The AdjacentThe Adjacent, Christopher Priest
I’m always late reading Priest’s novels, though I usually get there in the end. It’s useless speculating what it might be about, because Priest’s novels generally defy summary. This one is allegedly his “most complex yet”, although if anyone knows of a simple Priest novel I’ve yet to hear it. Santa brought me The Islanders for Christmas, so I’ll be reading that soon… two years after everyone else and a year after it won the BSFA Award…

July
Evening’s Empires, Paul McAuley
The fourth book in McAuley’s hard sf nearish-future series. I really must read Gardens of the Sun

August
On the Steel Breeze, Alastair Reynolds
The second book of Poseidon’s Children and the sequel to Blue Remembered Earth. I liked the first book, I liked its optimism and its avoidance of sf’s usual panoply of magic bullshit technology. This one I will certainly be buying in hardback on its release.

September
Proxima, Stephen Baxter
There’d be something wrong if there wasn’t at least one Stephen Baxter novel out each year. It’s deep future sf, with humans living on a dead world orbiting Proxima Centauri, and all sounds very Baxterian.
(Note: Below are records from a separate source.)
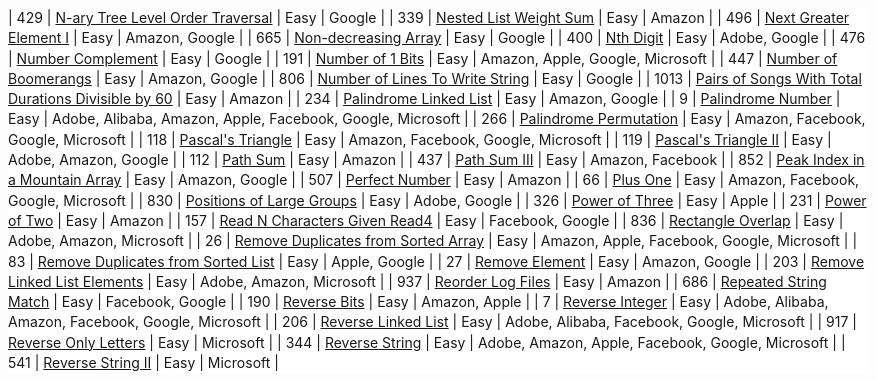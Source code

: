 | 429 | [N-ary Tree Level Order Traversal](https://leetcode.com/problems/n-ary-tree-level-order-traversal/) | Easy | Google |
| 339 | [Nested List Weight Sum](https://leetcode.com/problems/nested-list-weight-sum/) | Easy | Amazon |
| 496 | [Next Greater Element I](https://leetcode.com/problems/next-greater-element-i/) | Easy | Amazon, Google |
| 665 | [Non-decreasing Array](https://leetcode.com/problems/non-decreasing-array/) | Easy | Google |
| 400 | [Nth Digit](https://leetcode.com/problems/nth-digit/) | Easy | Adobe, Google |
| 476 | [Number Complement](https://leetcode.com/problems/number-complement/) | Easy | Google |
| 191 | [Number of 1 Bits](https://leetcode.com/problems/number-of-1-bits/) | Easy | Amazon, Apple, Google, Microsoft |
| 447 | [Number of Boomerangs](https://leetcode.com/problems/number-of-boomerangs/) | Easy | Amazon, Google |
| 806 | [Number of Lines To Write String](https://leetcode.com/problems/number-of-lines-to-write-string/) | Easy | Google |
| 1013 | [Pairs of Songs With Total Durations Divisible by 60](https://leetcode.com/problems/pairs-of-songs-with-total-durations-divisible-by-60/) | Easy | Amazon |
| 234 | [Palindrome Linked List](https://leetcode.com/problems/palindrome-linked-list/) | Easy | Amazon, Google |
| 9 | [Palindrome Number](https://leetcode.com/problems/palindrome-number/) | Easy | Adobe, Alibaba, Amazon, Apple, Facebook, Google, Microsoft |
| 266 | [Palindrome Permutation](https://leetcode.com/problems/palindrome-permutation/) | Easy | Amazon, Facebook, Google, Microsoft |
| 118 | [Pascal&#39;s Triangle](https://leetcode.com/problems/pascal&#39;s-triangle/) | Easy | Amazon, Facebook, Google, Microsoft |
| 119 | [Pascal&#39;s Triangle II](https://leetcode.com/problems/pascal&#39;s-triangle-ii/) | Easy | Adobe, Amazon, Google |
| 112 | [Path Sum](https://leetcode.com/problems/path-sum/) | Easy | Amazon |
| 437 | [Path Sum III](https://leetcode.com/problems/path-sum-iii/) | Easy | Amazon, Facebook |
| 852 | [Peak Index in a Mountain Array](https://leetcode.com/problems/peak-index-in-a-mountain-array/) | Easy | Amazon, Google |
| 507 | [Perfect Number](https://leetcode.com/problems/perfect-number/) | Easy | Amazon |
| 66 | [Plus One](https://leetcode.com/problems/plus-one/) | Easy | Amazon, Facebook, Google, Microsoft |
| 830 | [Positions of Large Groups](https://leetcode.com/problems/positions-of-large-groups/) | Easy | Adobe, Google |
| 326 | [Power of Three](https://leetcode.com/problems/power-of-three/) | Easy | Apple |
| 231 | [Power of Two](https://leetcode.com/problems/power-of-two/) | Easy | Amazon |
| 157 | [Read N Characters Given Read4](https://leetcode.com/problems/read-n-characters-given-read4/) | Easy | Facebook, Google |
| 836 | [Rectangle Overlap](https://leetcode.com/problems/rectangle-overlap/) | Easy | Adobe, Amazon, Microsoft |
| 26 | [Remove Duplicates from Sorted Array](https://leetcode.com/problems/remove-duplicates-from-sorted-array/) | Easy | Amazon, Apple, Facebook, Google, Microsoft |
| 83 | [Remove Duplicates from Sorted List](https://leetcode.com/problems/remove-duplicates-from-sorted-list/) | Easy | Apple, Google |
| 27 | [Remove Element](https://leetcode.com/problems/remove-element/) | Easy | Amazon, Google |
| 203 | [Remove Linked List Elements](https://leetcode.com/problems/remove-linked-list-elements/) | Easy | Adobe, Amazon, Microsoft |
| 937 | [Reorder Log Files](https://leetcode.com/problems/reorder-log-files/) | Easy | Amazon |
| 686 | [Repeated String Match](https://leetcode.com/problems/repeated-string-match/) | Easy | Facebook, Google |
| 190 | [Reverse Bits](https://leetcode.com/problems/reverse-bits/) | Easy | Amazon, Apple |
| 7 | [Reverse Integer](https://leetcode.com/problems/reverse-integer/) | Easy | Adobe, Alibaba, Amazon, Facebook, Google, Microsoft |
| 206 | [Reverse Linked List](https://leetcode.com/problems/reverse-linked-list/) | Easy | Adobe, Alibaba, Facebook, Google, Microsoft |
| 917 | [Reverse Only Letters](https://leetcode.com/problems/reverse-only-letters/) | Easy | Microsoft |
| 344 | [Reverse String](https://leetcode.com/problems/reverse-string/) | Easy | Adobe, Amazon, Apple, Facebook, Google, Microsoft |
| 541 | [Reverse String II](https://leetcode.com/problems/reverse-string-ii/) | Easy | Microsoft |
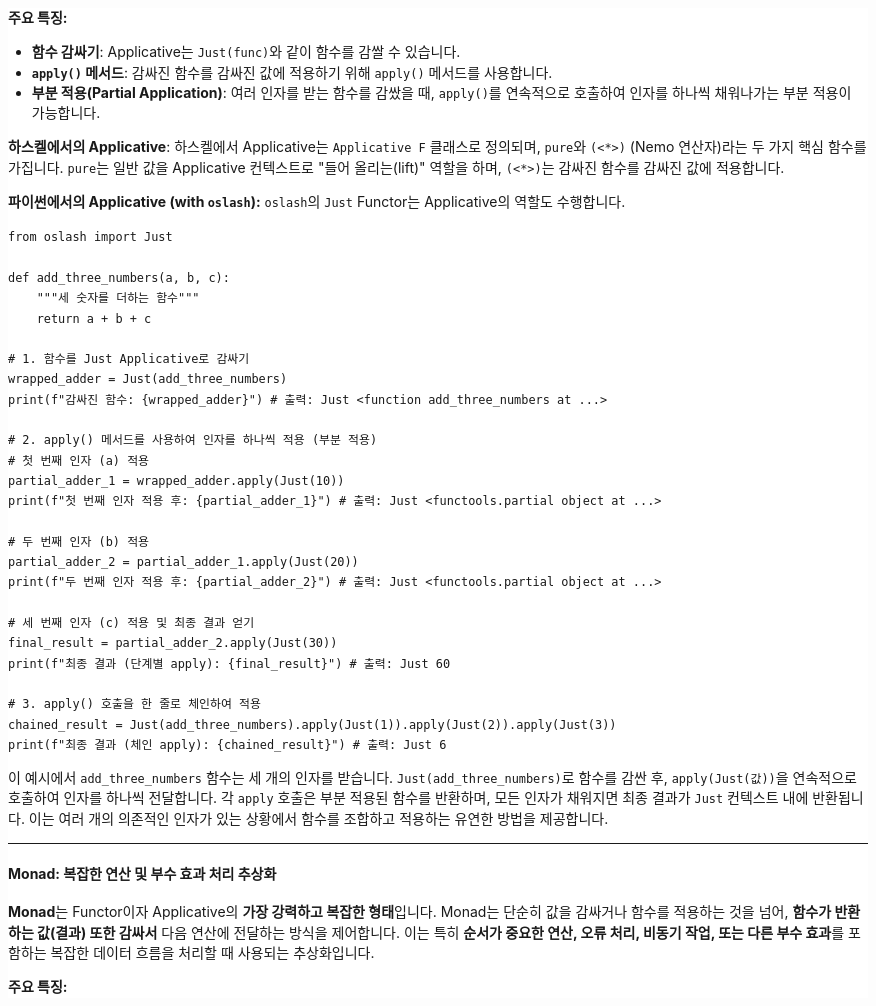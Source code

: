 **주요 특징:**

- **함수 감싸기**: Applicative는 `Just(func)`와 같이 함수를 감쌀 수 있습니다.
- **`apply()` 메서드**: 감싸진 함수를 감싸진 값에 적용하기 위해 `apply()` 메서드를 사용합니다.
- **부분 적용(Partial Application)**: 여러 인자를 받는 함수를 감쌌을 때, `apply()`를 연속적으로 호출하여 인자를 하나씩 채워나가는 부분 적용이 가능합니다.

**하스켈에서의 Applicative**: 하스켈에서 Applicative는 `Applicative F` 클래스로 정의되며, `pure`와 `(<*>)` (Nemo 연산자)라는 두 가지 핵심 함수를 가집니다. `pure`는 일반 값을 Applicative 컨텍스트로 "들어 올리는(lift)" 역할을 하며, `(<*>)`는 감싸진 함수를 감싸진 값에 적용합니다.

**파이썬에서의 Applicative (with `oslash`):** `oslash`의 `Just` Functor는 Applicative의 역할도 수행합니다.

```
from oslash import Just

def add_three_numbers(a, b, c):
    """세 숫자를 더하는 함수"""
    return a + b + c

# 1. 함수를 Just Applicative로 감싸기
wrapped_adder = Just(add_three_numbers)
print(f"감싸진 함수: {wrapped_adder}") # 출력: Just <function add_three_numbers at ...>

# 2. apply() 메서드를 사용하여 인자를 하나씩 적용 (부분 적용)
# 첫 번째 인자 (a) 적용
partial_adder_1 = wrapped_adder.apply(Just(10))
print(f"첫 번째 인자 적용 후: {partial_adder_1}") # 출력: Just <functools.partial object at ...>

# 두 번째 인자 (b) 적용
partial_adder_2 = partial_adder_1.apply(Just(20))
print(f"두 번째 인자 적용 후: {partial_adder_2}") # 출력: Just <functools.partial object at ...>

# 세 번째 인자 (c) 적용 및 최종 결과 얻기
final_result = partial_adder_2.apply(Just(30))
print(f"최종 결과 (단계별 apply): {final_result}") # 출력: Just 60

# 3. apply() 호출을 한 줄로 체인하여 적용
chained_result = Just(add_three_numbers).apply(Just(1)).apply(Just(2)).apply(Just(3))
print(f"최종 결과 (체인 apply): {chained_result}") # 출력: Just 6
```

이 예시에서 `add_three_numbers` 함수는 세 개의 인자를 받습니다. `Just(add_three_numbers)`로 함수를 감싼 후, `apply(Just(값))`을 연속적으로 호출하여 인자를 하나씩 전달합니다. 각 `apply` 호출은 부분 적용된 함수를 반환하며, 모든 인자가 채워지면 최종 결과가 `Just` 컨텍스트 내에 반환됩니다. 이는 여러 개의 의존적인 인자가 있는 상황에서 함수를 조합하고 적용하는 유연한 방법을 제공합니다.

---

#### **Monad: 복잡한 연산 및 부수 효과 처리 추상화**

**Monad**는 Functor이자 Applicative의 **가장 강력하고 복잡한 형태**입니다. Monad는 단순히 값을 감싸거나 함수를 적용하는 것을 넘어, **함수가 반환하는 값(결과) 또한 감싸서** 다음 연산에 전달하는 방식을 제어합니다. 이는 특히 **순서가 중요한 연산, 오류 처리, 비동기 작업, 또는 다른 부수 효과**를 포함하는 복잡한 데이터 흐름을 처리할 때 사용되는 추상화입니다.

**주요 특징:**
twentytrillionleaguesTwenty Trillion Leagues Under the Sea, Adam Roberts
A sequel to The Asylum’s “mockbuster” of Verne’s Twenty Thousand Leagues Under Sea by Adam Roberts has to be worth a go. Though, to be fair, I did think the ending to the film was pretty unequivocal – the Nautilus was destroyed by the nuclear warheads Nemo had planned to launch against the US, and everyone aboard, including Nemo, was killed. But I’m sure Adam will come up with some cunning trick to show how Nemo escaped death in a nuclear explosion at the very last second.

December
Equilateral-Kalfus-Ken-9781620400067Equilateral, Ken Kalfus
I saw mention of this on io9, and its description sounded interesting: British scientists at the turn of the century have come to believe there’s life on Mars, so they propose to build a massive triangle in the Egyptian desert. Yup, I’d read that. (io9 gives the publication date as April, but according to Amazon it’s December in the UK. I guess I’ll have to wait a bit longer than them, then.)

No doubt there will be more titles I want to read appearing throughout the year, but these are the only ones that have been announced so far that appeal to me. I’ll also probably end up reading other new books recommended to me but which, at first glance, I hadn’t thought worth trying, or hadn’t known about. So it goes.